***** Task input *****

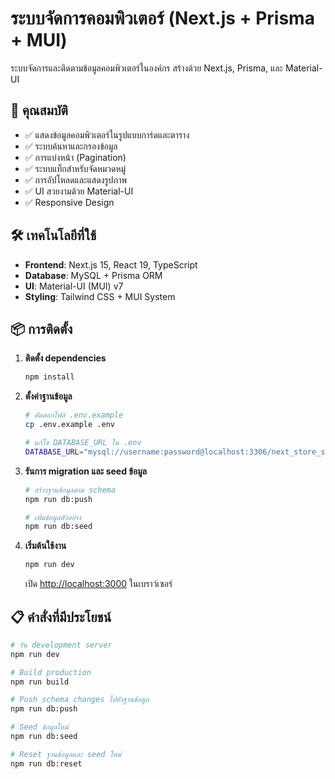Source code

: # ระบบจัดการคอมพิวเตอร์ (Next.js + Prisma + MUI)

ระบบจัดการและติดตามข้อมูลคอมพิวเตอร์ในองค์กร สร้างด้วย Next.js, Prisma, และ Material-UI

## 🚀 คุณสมบัติ

- ✅ แสดงข้อมูลคอมพิวเตอร์ในรูปแบบการ์ดและตาราง
- ✅ ระบบค้นหาและกรองข้อมูล
- ✅ การแบ่งหน้า (Pagination)
- ✅ ระบบแท็กสำหรับจัดหมวดหมู่
- ✅ การอัปโหลดและแสดงรูปภาพ
- ✅ UI สวยงามด้วย Material-UI
- ✅ Responsive Design

## 🛠️ เทคโนโลยีที่ใช้

- **Frontend**: Next.js 15, React 19, TypeScript
- **Database**: MySQL + Prisma ORM
- **UI**: Material-UI (MUI) v7
- **Styling**: Tailwind CSS + MUI System

## 📦 การติดตั้ง

1. **ติดตั้ง dependencies**

   ```bash
   npm install
   ```

2. **ตั้งค่าฐานข้อมูล**

   ```bash
   # คัดลอกไฟล์ .env.example
   cp .env.example .env

   # แก้ไข DATABASE_URL ใน .env
   DATABASE_URL="mysql://username:password@localhost:3306/next_store_system"
   ```

3. **รันการ migration และ seed ข้อมูล**

   ```bash
   # สร้างฐานข้อมูลตาม schema
   npm run db:push

   # เพิ่มข้อมูลตัวอย่าง
   npm run db:seed
   ```

4. **เริ่มต้นใช้งาน**

   ```bash
   npm run dev
   ```

   เปิด [http://localhost:3000](http://localhost:3000) ในเบราว์เซอร์

## 📋 คำสั่งที่มีประโยชน์

```bash
# รัน development server
npm run dev

# Build production
npm run build

# Push schema changes ไปยังฐานข้อมูล
npm run db:push

# Seed ข้อมูลใหม่
npm run db:seed

# Reset ฐานข้อมูลและ seed ใหม่
npm run db:reset
```
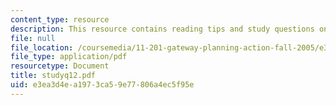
 ```yaml
---
content_type: resource
description: This resource contains reading tips and study questions on session 12.
file: null
file_location: /coursemedia/11-201-gateway-planning-action-fall-2005/e3ea3d4ea1973ca59e77806a4ec5f95e_studyq12.pdf
file_type: application/pdf
resourcetype: Document
title: studyq12.pdf
uid: e3ea3d4e-a197-3ca5-9e77-806a4ec5f95e
---
```

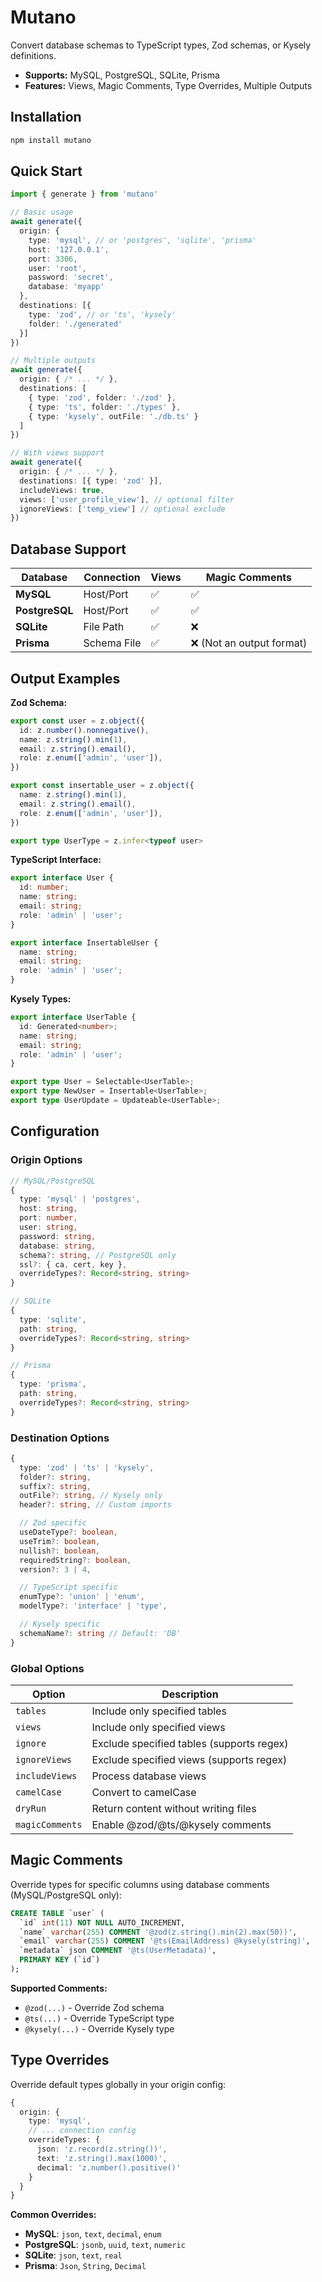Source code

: # Mutano

Convert database schemas to TypeScript types, Zod schemas, or Kysely definitions.

- **Supports:** MySQL, PostgreSQL, SQLite, Prisma 
- **Features:** Views, Magic Comments, Type Overrides, Multiple Outputs

## Installation

```bash
npm install mutano
```

## Quick Start

```typescript
import { generate } from 'mutano'

// Basic usage
await generate({
  origin: {
    type: 'mysql', // or 'postgres', 'sqlite', 'prisma'
    host: '127.0.0.1',
    port: 3306,
    user: 'root',
    password: 'secret',
    database: 'myapp'
  },
  destinations: [{
    type: 'zod', // or 'ts', 'kysely'
    folder: './generated'
  }]
})

// Multiple outputs
await generate({
  origin: { /* ... */ },
  destinations: [
    { type: 'zod', folder: './zod' },
    { type: 'ts', folder: './types' },
    { type: 'kysely', outFile: './db.ts' }
  ]
})

// With views support
await generate({
  origin: { /* ... */ },
  destinations: [{ type: 'zod' }],
  includeViews: true,
  views: ['user_profile_view'], // optional filter
  ignoreViews: ['temp_view'] // optional exclude
})
```

## Database Support

| Database | Connection | Views | Magic Comments |
|----------|------------|-------|----------------|
| **MySQL** | Host/Port | ✅ | ✅ |
| **PostgreSQL** | Host/Port | ✅ | ✅ |
| **SQLite** | File Path | ✅ | ❌ |
| **Prisma** | Schema File | ✅ | ❌ (Not an output format) |

## Output Examples

**Zod Schema:**
```typescript
export const user = z.object({
  id: z.number().nonnegative(),
  name: z.string().min(1),
  email: z.string().email(),
  role: z.enum(['admin', 'user']),
})

export const insertable_user = z.object({
  name: z.string().min(1),
  email: z.string().email(),
  role: z.enum(['admin', 'user']),
})

export type UserType = z.infer<typeof user>
```

**TypeScript Interface:**
```typescript
export interface User {
  id: number;
  name: string;
  email: string;
  role: 'admin' | 'user';
}

export interface InsertableUser {
  name: string;
  email: string;
  role: 'admin' | 'user';
}
```

**Kysely Types:**
```typescript
export interface UserTable {
  id: Generated<number>;
  name: string;
  email: string;
  role: 'admin' | 'user';
}

export type User = Selectable<UserTable>;
export type NewUser = Insertable<UserTable>;
export type UserUpdate = Updateable<UserTable>;
```

## Configuration

### Origin Options
```typescript
// MySQL/PostgreSQL
{
  type: 'mysql' | 'postgres',
  host: string,
  port: number,
  user: string,
  password: string,
  database: string,
  schema?: string, // PostgreSQL only
  ssl?: { ca, cert, key },
  overrideTypes?: Record<string, string>
}

// SQLite
{
  type: 'sqlite',
  path: string,
  overrideTypes?: Record<string, string>
}

// Prisma
{
  type: 'prisma',
  path: string,
  overrideTypes?: Record<string, string>
}
```

### Destination Options
```typescript
{
  type: 'zod' | 'ts' | 'kysely',
  folder?: string,
  suffix?: string,
  outFile?: string, // Kysely only
  header?: string, // Custom imports

  // Zod specific
  useDateType?: boolean,
  useTrim?: boolean,
  nullish?: boolean,
  requiredString?: boolean,
  version?: 3 | 4,

  // TypeScript specific
  enumType?: 'union' | 'enum',
  modelType?: 'interface' | 'type',

  // Kysely specific
  schemaName?: string // Default: 'DB'
}
```

### Global Options
| Option | Description |
|--------|-------------|
| `tables` | Include only specified tables |
| `views` | Include only specified views |
| `ignore` | Exclude specified tables (supports regex) |
| `ignoreViews` | Exclude specified views (supports regex) |
| `includeViews` | Process database views |
| `camelCase` | Convert to camelCase |
| `dryRun` | Return content without writing files |
| `magicComments` | Enable @zod/@ts/@kysely comments |

## Magic Comments

Override types for specific columns using database comments (MySQL/PostgreSQL only):

```sql
CREATE TABLE `user` (
  `id` int(11) NOT NULL AUTO_INCREMENT,
  `name` varchar(255) COMMENT '@zod(z.string().min(2).max(50))',
  `email` varchar(255) COMMENT '@ts(EmailAddress) @kysely(string)',
  `metadata` json COMMENT '@ts(UserMetadata)',
  PRIMARY KEY (`id`)
);
```

**Supported Comments:**
- `@zod(...)` - Override Zod schema
- `@ts(...)` - Override TypeScript type
- `@kysely(...)` - Override Kysely type

## Type Overrides

Override default types globally in your origin config:

```typescript
{
  origin: {
    type: 'mysql',
    // ... connection config
    overrideTypes: {
      json: 'z.record(z.string())',
      text: 'z.string().max(1000)',
      decimal: 'z.number().positive()'
    }
  }
}
```

**Common Overrides:**
- **MySQL**: `json`, `text`, `decimal`, `enum`
- **PostgreSQL**: `jsonb`, `uuid`, `text`, `numeric`
- **SQLite**: `json`, `text`, `real`
- **Prisma**: `Json`, `String`, `Decimal`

*****

# [What is expected]
When you copy the entries, keep every word exactly as it stands and drop any pictures.

# [Result below]
Source code

: # ระบบจัดการคอมพิวเตอร์ (Next.js + Prisma + MUI)

ระบบจัดการและติดตามข้อมูลคอมพิวเตอร์ในองค์กร สร้างด้วย Next.js, Prisma, และ Material-UI

## 🚀 คุณสมบัติ

- ✅ แสดงข้อมูลคอมพิวเตอร์ในรูปแบบการ์ดและตาราง
- ✅ ระบบค้นหาและกรองข้อมูล
- ✅ การแบ่งหน้า (Pagination)
- ✅ ระบบแท็กสำหรับจัดหมวดหมู่
- ✅ การอัปโหลดและแสดงรูปภาพ
- ✅ UI สวยงามด้วย Material-UI
- ✅ Responsive Design

## 🛠️ เทคโนโลยีที่ใช้

- **Frontend**: Next.js 15, React 19, TypeScript
- **Database**: MySQL + Prisma ORM
- **UI**: Material-UI (MUI) v7
- **Styling**: Tailwind CSS + MUI System

## 📦 การติดตั้ง

1. **ติดตั้ง dependencies**

   ```bash
   npm install
   ```

2. **ตั้งค่าฐานข้อมูล**

   ```bash
   # คัดลอกไฟล์ .env.example
   cp .env.example .env

   # แก้ไข DATABASE_URL ใน .env
   DATABASE_URL="mysql://username:password@localhost:3306/next_store_system"
   ```

3. **รันการ migration และ seed ข้อมูล**

   ```bash
   # สร้างฐานข้อมูลตาม schema
   npm run db:push

   # เพิ่มข้อมูลตัวอย่าง
   npm run db:seed
   ```

4. **เริ่มต้นใช้งาน**

   ```bash
   npm run dev
   ```

   เปิด [http://localhost:3000](http://localhost:3000) ในเบราว์เซอร์

## 📋 คำสั่งที่มีประโยชน์

```bash
# รัน development server
npm run dev

# Build production
npm run build

# Push schema changes ไปยังฐานข้อมูล
npm run db:push

# Seed ข้อมูลใหม่
npm run db:seed

# Reset ฐานข้อมูลและ seed ใหม่
npm run db:reset
```
 ```yaml
---
content_type: resource
description: This resource contains reading tips and study questions on session 12.
file: null
file_location: /coursemedia/11-201-gateway-planning-action-fall-2005/e3ea3d4ea1973ca59e77806a4ec5f95e_studyq12.pdf
file_type: application/pdf
resourcetype: Document
title: studyq12.pdf
uid: e3ea3d4e-a197-3ca5-9e77-806a4ec5f95e
---
```

Source code

: # Mutano

Convert database schemas to TypeScript types, Zod schemas, or Kysely definitions.

- **Supports:** MySQL, PostgreSQL, SQLite, Prisma 
- **Features:** Views, Magic Comments, Type Overrides, Multiple Outputs

## Installation

```bash
npm install mutano
```

## Quick Start

```typescript
import { generate } from 'mutano'

// Basic usage
await generate({
  origin: {
    type: 'mysql', // or 'postgres', 'sqlite', 'prisma'
    host: '127.0.0.1',
    port: 3306,
    user: 'root',
    password: 'secret',
    database: 'myapp'
  },
  destinations: [{
    type: 'zod', // or 'ts', 'kysely'
    folder: './generated'
  }]
})

// Multiple outputs
await generate({
  origin: { /* ... */ },
  destinations: [
    { type: 'zod', folder: './zod' },
    { type: 'ts', folder: './types' },
    { type: 'kysely', outFile: './db.ts' }
  ]
})

// With views support
await generate({
  origin: { /* ... */ },
  destinations: [{ type: 'zod' }],
  includeViews: true,
  views: ['user_profile_view'], // optional filter
  ignoreViews: ['temp_view'] // optional exclude
})
```

## Database Support

| Database | Connection | Views | Magic Comments |
|----------|------------|-------|----------------|
| **MySQL** | Host/Port | ✅ | ✅ |
| **PostgreSQL** | Host/Port | ✅ | ✅ |
| **SQLite** | File Path | ✅ | ❌ |
| **Prisma** | Schema File | ✅ | ❌ (Not an output format) |

## Output Examples

**Zod Schema:**
```typescript
export const user = z.object({
  id: z.number().nonnegative(),
  name: z.string().min(1),
  email: z.string().email(),
  role: z.enum(['admin', 'user']),
})

export const insertable_user = z.object({
  name: z.string().min(1),
  email: z.string().email(),
  role: z.enum(['admin', 'user']),
})

export type UserType = z.infer<typeof user>
```

**TypeScript Interface:**
```typescript
export interface User {
  id: number;
  name: string;
  email: string;
  role: 'admin' | 'user';
}

export interface InsertableUser {
  name: string;
  email: string;
  role: 'admin' | 'user';
}
```

**Kysely Types:**
```typescript
export interface UserTable {
  id: Generated<number>;
  name: string;
  email: string;
  role: 'admin' | 'user';
}

export type User = Selectable<UserTable>;
export type NewUser = Insertable<UserTable>;
export type UserUpdate = Updateable<UserTable>;
```

## Configuration

### Origin Options
```typescript
// MySQL/PostgreSQL
{
  type: 'mysql' | 'postgres',
  host: string,
  port: number,
  user: string,
  password: string,
  database: string,
  schema?: string, // PostgreSQL only
  ssl?: { ca, cert, key },
  overrideTypes?: Record<string, string>
}

// SQLite
{
  type: 'sqlite',
  path: string,
  overrideTypes?: Record<string, string>
}

// Prisma
{
  type: 'prisma',
  path: string,
  overrideTypes?: Record<string, string>
}
```

### Destination Options
```typescript
{
  type: 'zod' | 'ts' | 'kysely',
  folder?: string,
  suffix?: string,
  outFile?: string, // Kysely only
  header?: string, // Custom imports

  // Zod specific
  useDateType?: boolean,
  useTrim?: boolean,
  nullish?: boolean,
  requiredString?: boolean,
  version?: 3 | 4,

  // TypeScript specific
  enumType?: 'union' | 'enum',
  modelType?: 'interface' | 'type',

  // Kysely specific
  schemaName?: string // Default: 'DB'
}
```

### Global Options
| Option | Description |
|--------|-------------|
| `tables` | Include only specified tables |
| `views` | Include only specified views |
| `ignore` | Exclude specified tables (supports regex) |
| `ignoreViews` | Exclude specified views (supports regex) |
| `includeViews` | Process database views |
| `camelCase` | Convert to camelCase |
| `dryRun` | Return content without writing files |
| `magicComments` | Enable @zod/@ts/@kysely comments |

## Magic Comments

Override types for specific columns using database comments (MySQL/PostgreSQL only):

```sql
CREATE TABLE `user` (
  `id` int(11) NOT NULL AUTO_INCREMENT,
  `name` varchar(255) COMMENT '@zod(z.string().min(2).max(50))',
  `email` varchar(255) COMMENT '@ts(EmailAddress) @kysely(string)',
  `metadata` json COMMENT '@ts(UserMetadata)',
  PRIMARY KEY (`id`)
);
```

**Supported Comments:**
- `@zod(...)` - Override Zod schema
- `@ts(...)` - Override TypeScript type
- `@kysely(...)` - Override Kysely type

## Type Overrides

Override default types globally in your origin config:

```typescript
{
  origin: {
    type: 'mysql',
    // ... connection config
    overrideTypes: {
      json: 'z.record(z.string())',
      text: 'z.string().max(1000)',
      decimal: 'z.number().positive()'
    }
  }
}
```

**Common Overrides:**
- **MySQL**: `json`, `text`, `decimal`, `enum`
- **PostgreSQL**: `jsonb`, `uuid`, `text`, `numeric`
- **SQLite**: `json`, `text`, `real`
- **Prisma**: `Json`, `String`, `Decimal`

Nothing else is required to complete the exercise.